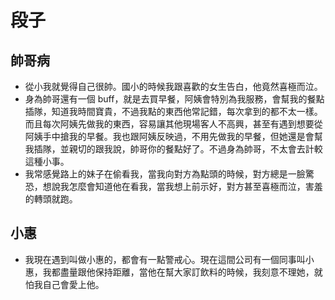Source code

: # 段子

## 帥哥病

- 從小我就覺得自己很帥。國小的時候我跟喜歡的女生告白，他竟然喜極而泣。
- 身為帥哥還有一個 buff，就是去買早餐，阿姨會特別為我服務，會幫我的餐點插隊，知道我時間寶貴，不過我點的東西他常記錯，每次拿到的都不太一樣。而且每次阿姨先做我的東西，容易讓其他現場客人不高興，甚至有遇到想要從阿姨手中搶我的早餐。我也跟阿姨反映過，不用先做我的早餐，但她還是會幫我插隊，並親切的跟我說，帥哥你的餐點好了。不過身為帥哥，不太會去計較這種小事。
- 我常感覺路上的妹子在偷看我，當我向對方為點頭的時候，對方總是一臉驚恐，想說我怎麼會知道他在看我，當我想上前示好，對方甚至喜極而泣，害羞的轉頭就跑。

## 小惠

- 我現在遇到叫做小惠的，都會有一點警戒心。現在這間公司有一個同事叫小惠，我都盡量跟他保持距離，當他在幫大家訂飲料的時候，我刻意不理她，就怕我自己會愛上他。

· · · ·

Every line of the listing above is to be retyped exactly, but the pictures are to be dropped.

Source code

: # 段子

## 帥哥病

- 從小我就覺得自己很帥。國小的時候我跟喜歡的女生告白，他竟然喜極而泣。
- 身為帥哥還有一個 buff，就是去買早餐，阿姨會特別為我服務，會幫我的餐點插隊，知道我時間寶貴，不過我點的東西他常記錯，每次拿到的都不太一樣。而且每次阿姨先做我的東西，容易讓其他現場客人不高興，甚至有遇到想要從阿姨手中搶我的早餐。我也跟阿姨反映過，不用先做我的早餐，但她還是會幫我插隊，並親切的跟我說，帥哥你的餐點好了。不過身為帥哥，不太會去計較這種小事。
- 我常感覺路上的妹子在偷看我，當我向對方為點頭的時候，對方總是一臉驚恐，想說我怎麼會知道他在看我，當我想上前示好，對方甚至喜極而泣，害羞的轉頭就跑。

## 小惠

- 我現在遇到叫做小惠的，都會有一點警戒心。現在這間公司有一個同事叫小惠，我都盡量跟他保持距離，當他在幫大家訂飲料的時候，我刻意不理她，就怕我自己會愛上他。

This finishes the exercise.